Whether that be personally or simply by reading about the artist.
(Image above : Layers of waves from the tide at sunrise creating a geometric abstrace scene)
Our lives as can tell us so much about what we are passionate about, plagued by and then produce. As I have put my hand to attempting to create abstract art a bit, as well as continue to educate myself on this form of art, I am beginning to understand it more and more. The simple act of being mindful in my everyday life has helped me to be more aware of how abstract of a world we live in. Mindfulness has aided in helping me slow down, take notice, and even stop for a moment to experience and understand the beautiful creations around us.
(Image Above : A piece of Atlantic coral that has peaks, valleys and layers creating an abstract subject in a fan shape)
I started on this creative journey seriously when I was the age of sixteen. My natural gift and skill for art has evolved, just as I have over thirty years. I have challenged myself many times to paint looser with a more painterly type technique. This type of technique was started by the early artists of the Impressionism era, Artists like Monet, Manet and Renoir.
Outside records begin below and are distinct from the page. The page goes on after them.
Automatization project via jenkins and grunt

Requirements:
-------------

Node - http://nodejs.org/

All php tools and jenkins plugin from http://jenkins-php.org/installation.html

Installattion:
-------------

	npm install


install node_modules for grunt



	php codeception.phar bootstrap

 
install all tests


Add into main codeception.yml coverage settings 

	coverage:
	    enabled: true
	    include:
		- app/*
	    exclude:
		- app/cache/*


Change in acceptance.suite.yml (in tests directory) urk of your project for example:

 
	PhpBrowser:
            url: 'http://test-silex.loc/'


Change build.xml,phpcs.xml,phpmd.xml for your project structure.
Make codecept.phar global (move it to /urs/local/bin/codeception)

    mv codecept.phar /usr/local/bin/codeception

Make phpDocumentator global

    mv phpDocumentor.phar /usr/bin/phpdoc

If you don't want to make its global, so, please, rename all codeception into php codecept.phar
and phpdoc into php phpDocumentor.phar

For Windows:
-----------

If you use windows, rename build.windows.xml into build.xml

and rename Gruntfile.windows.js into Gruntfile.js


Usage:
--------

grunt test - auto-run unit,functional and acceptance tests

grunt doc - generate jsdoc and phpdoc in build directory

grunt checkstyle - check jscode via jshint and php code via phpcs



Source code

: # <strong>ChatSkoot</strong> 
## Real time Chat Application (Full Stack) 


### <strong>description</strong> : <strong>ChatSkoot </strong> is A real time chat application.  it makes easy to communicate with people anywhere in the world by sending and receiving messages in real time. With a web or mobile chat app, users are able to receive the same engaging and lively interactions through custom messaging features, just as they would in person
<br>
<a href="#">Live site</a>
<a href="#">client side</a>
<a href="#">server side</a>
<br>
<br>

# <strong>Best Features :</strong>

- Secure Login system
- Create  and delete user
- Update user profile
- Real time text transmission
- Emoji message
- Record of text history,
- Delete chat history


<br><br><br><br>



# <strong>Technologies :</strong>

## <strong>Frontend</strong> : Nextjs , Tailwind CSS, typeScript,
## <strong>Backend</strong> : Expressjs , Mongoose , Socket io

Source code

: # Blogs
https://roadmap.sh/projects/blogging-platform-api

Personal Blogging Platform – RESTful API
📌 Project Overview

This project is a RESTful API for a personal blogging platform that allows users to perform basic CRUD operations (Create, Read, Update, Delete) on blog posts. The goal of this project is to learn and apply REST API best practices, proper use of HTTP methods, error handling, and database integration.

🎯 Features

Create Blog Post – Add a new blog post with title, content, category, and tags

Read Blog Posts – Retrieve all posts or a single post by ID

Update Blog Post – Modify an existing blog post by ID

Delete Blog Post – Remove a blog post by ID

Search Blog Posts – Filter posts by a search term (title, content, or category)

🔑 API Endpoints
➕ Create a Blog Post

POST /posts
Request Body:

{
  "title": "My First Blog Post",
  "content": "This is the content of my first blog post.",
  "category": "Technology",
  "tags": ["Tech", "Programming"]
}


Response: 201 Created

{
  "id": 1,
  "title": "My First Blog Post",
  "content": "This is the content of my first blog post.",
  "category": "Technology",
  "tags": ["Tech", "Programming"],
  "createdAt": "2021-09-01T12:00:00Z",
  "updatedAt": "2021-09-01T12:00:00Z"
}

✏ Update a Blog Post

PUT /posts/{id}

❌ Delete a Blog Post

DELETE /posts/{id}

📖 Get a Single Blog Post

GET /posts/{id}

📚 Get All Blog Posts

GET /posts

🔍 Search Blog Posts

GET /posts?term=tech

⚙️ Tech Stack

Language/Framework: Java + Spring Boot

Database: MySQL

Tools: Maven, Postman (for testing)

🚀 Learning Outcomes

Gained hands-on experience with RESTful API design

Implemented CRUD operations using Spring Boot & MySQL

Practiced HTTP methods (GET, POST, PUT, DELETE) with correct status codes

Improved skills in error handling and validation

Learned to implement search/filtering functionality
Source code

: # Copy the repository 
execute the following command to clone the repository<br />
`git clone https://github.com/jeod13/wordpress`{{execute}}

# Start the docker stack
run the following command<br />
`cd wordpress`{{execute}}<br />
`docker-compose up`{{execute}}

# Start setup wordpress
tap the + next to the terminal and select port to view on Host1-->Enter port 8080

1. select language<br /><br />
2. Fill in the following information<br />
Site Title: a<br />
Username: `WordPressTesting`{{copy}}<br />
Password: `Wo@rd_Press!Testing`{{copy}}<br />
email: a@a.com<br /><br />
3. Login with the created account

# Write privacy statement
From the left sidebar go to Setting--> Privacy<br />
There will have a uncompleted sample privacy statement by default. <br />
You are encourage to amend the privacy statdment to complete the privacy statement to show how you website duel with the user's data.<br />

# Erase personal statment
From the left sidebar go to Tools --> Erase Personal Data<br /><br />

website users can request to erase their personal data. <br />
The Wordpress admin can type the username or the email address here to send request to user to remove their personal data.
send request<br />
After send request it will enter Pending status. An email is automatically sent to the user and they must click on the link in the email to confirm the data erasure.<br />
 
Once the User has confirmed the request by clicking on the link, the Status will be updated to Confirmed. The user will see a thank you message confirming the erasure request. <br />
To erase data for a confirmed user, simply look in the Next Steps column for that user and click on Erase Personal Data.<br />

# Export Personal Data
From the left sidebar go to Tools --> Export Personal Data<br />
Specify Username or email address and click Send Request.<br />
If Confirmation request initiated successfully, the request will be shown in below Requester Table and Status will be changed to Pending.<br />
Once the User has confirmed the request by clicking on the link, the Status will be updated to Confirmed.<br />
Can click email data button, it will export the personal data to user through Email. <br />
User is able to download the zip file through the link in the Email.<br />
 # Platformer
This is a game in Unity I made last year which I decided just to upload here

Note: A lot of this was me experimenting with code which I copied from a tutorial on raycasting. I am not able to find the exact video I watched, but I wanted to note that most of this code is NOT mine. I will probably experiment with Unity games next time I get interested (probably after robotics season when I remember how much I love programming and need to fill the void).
Their work was semi realistic using a technique of short brush strokes that captured the impression and essence of the subject or scene. They were Masters at capturing light but more than that, to me they were masters at capturing moments in life, making time stand still.
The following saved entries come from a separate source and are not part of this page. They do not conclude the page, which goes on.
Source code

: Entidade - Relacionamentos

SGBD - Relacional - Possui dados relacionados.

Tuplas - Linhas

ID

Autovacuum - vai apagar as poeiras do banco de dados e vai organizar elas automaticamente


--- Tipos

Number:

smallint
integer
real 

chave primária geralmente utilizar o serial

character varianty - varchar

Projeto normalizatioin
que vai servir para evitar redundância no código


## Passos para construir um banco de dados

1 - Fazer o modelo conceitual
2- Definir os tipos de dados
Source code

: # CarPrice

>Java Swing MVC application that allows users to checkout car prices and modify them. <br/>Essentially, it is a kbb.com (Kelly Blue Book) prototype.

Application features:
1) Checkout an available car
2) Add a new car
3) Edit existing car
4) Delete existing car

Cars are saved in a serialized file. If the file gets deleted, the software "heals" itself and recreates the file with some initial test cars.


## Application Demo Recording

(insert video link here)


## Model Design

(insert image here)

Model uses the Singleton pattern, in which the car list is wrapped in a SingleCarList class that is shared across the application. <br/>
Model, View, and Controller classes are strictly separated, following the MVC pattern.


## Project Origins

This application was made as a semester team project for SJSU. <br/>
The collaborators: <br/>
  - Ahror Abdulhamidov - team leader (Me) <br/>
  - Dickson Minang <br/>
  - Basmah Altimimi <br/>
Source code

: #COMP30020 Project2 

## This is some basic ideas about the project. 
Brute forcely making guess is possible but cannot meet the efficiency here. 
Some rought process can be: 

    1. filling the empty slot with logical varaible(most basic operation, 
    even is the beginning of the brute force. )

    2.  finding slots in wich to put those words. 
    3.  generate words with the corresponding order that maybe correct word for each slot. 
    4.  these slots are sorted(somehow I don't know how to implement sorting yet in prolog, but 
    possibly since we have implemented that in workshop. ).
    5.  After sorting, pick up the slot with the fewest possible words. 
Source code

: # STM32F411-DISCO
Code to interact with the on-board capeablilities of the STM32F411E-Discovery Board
( Image above : An abstract striated pattern created by the washing away of shells and ocean debris from the receding tide.)
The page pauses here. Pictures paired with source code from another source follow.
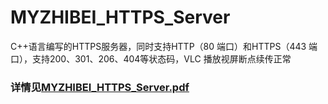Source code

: # MYZHIBEI_HTTPS_Server
C++语言编写的HTTPS服务器，同时支持HTTP（80 端口）和HTTPS（443 端口），支持200、301、206、404等状态码，VLC 播放视屏断点续传正常

### 详情见[MYZHIBEI_HTTPS_Server.pdf](https://github.com/myzhibei/MYZHIBEI_HTTPS_Server/blob/main/MYZHIBEI_HTTPS_Server.pdf)
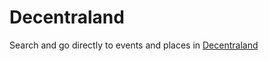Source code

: # Decentraland

Search and go directly to events and places in [Decentraland](https://decentraland.org)
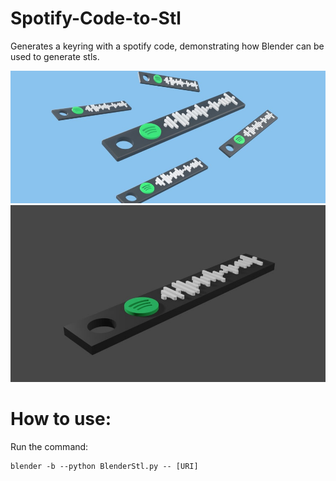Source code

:# Spotify-Code-to-Stl

Generates a keyring with a spotify code, demonstrating how Blender can be used to generate stls.

![img1](/img/ex1.jpg)
![img2](/img/ex2.jpg)

# How to use:

Run the command:

    blender -b --python BlenderStl.py -- [URI]

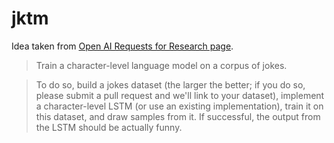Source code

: # jktm 

Idea taken from [Open AI Requests for Research page](https://openai.com/requests-for-research/#funnybot).

> Train a character-level language model on a corpus of jokes.

> To do so, build a jokes dataset (the larger the better; if you do so, please
submit a pull request and we'll link to your dataset), implement a 
character-level LSTM (or use an existing implementation), train it on this
dataset, and draw samples from it. If successful, the output from the LSTM
should be actually funny.
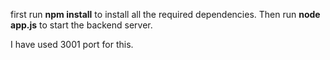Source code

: first run **npm install** to install all the required dependencies.
Then run **node app.js** to start the backend server.

I have used 3001 port for this.
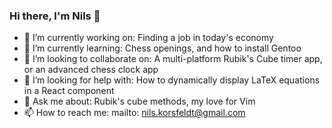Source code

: ### Hi there, I'm Nils 👋

- 🔭 I’m currently working on: Finding a job in today's economy
- 🌱 I’m currently learning: Chess openings, and how to install Gentoo
- 👯 I’m looking to collaborate on: A multi-platform Rubik's Cube timer app, or an advanced chess clock app
- 🤔 I’m looking for help with: How to dynamically display LaTeX equations in a React component
- 💬 Ask me about: Rubik's cube methods, my love for Vim
- 📫 How to reach me: mailto: nils.korsfeldt@gmail.com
Between mindfulness and the act of practicing freedom in my painting, I was letting go of the idea that art had to look like something or have fine detail to be considered “good”. As I continue to challenge and push myself in this way I am becoming more fond of abstract art. “You begin to form a respect the more you get to know something, and I believe this applies to art as well.” Dionne You don’t have to like it, you just have to consider it and respect it. By doing this you are respecting the artist. I admit for me some works are harder than others to practice this on. Which is understandable since we are all wired differently and certain things speak to each of us differently. Although, I believe there is still an “art” to creating abstract art. Whether it be semi abstract or off the charts unrecognizable.
( Image above : Root system of South Carolina marsh grass that washed ashore. The coil and tangles resemble something of what might be mark making on an abstract piece.)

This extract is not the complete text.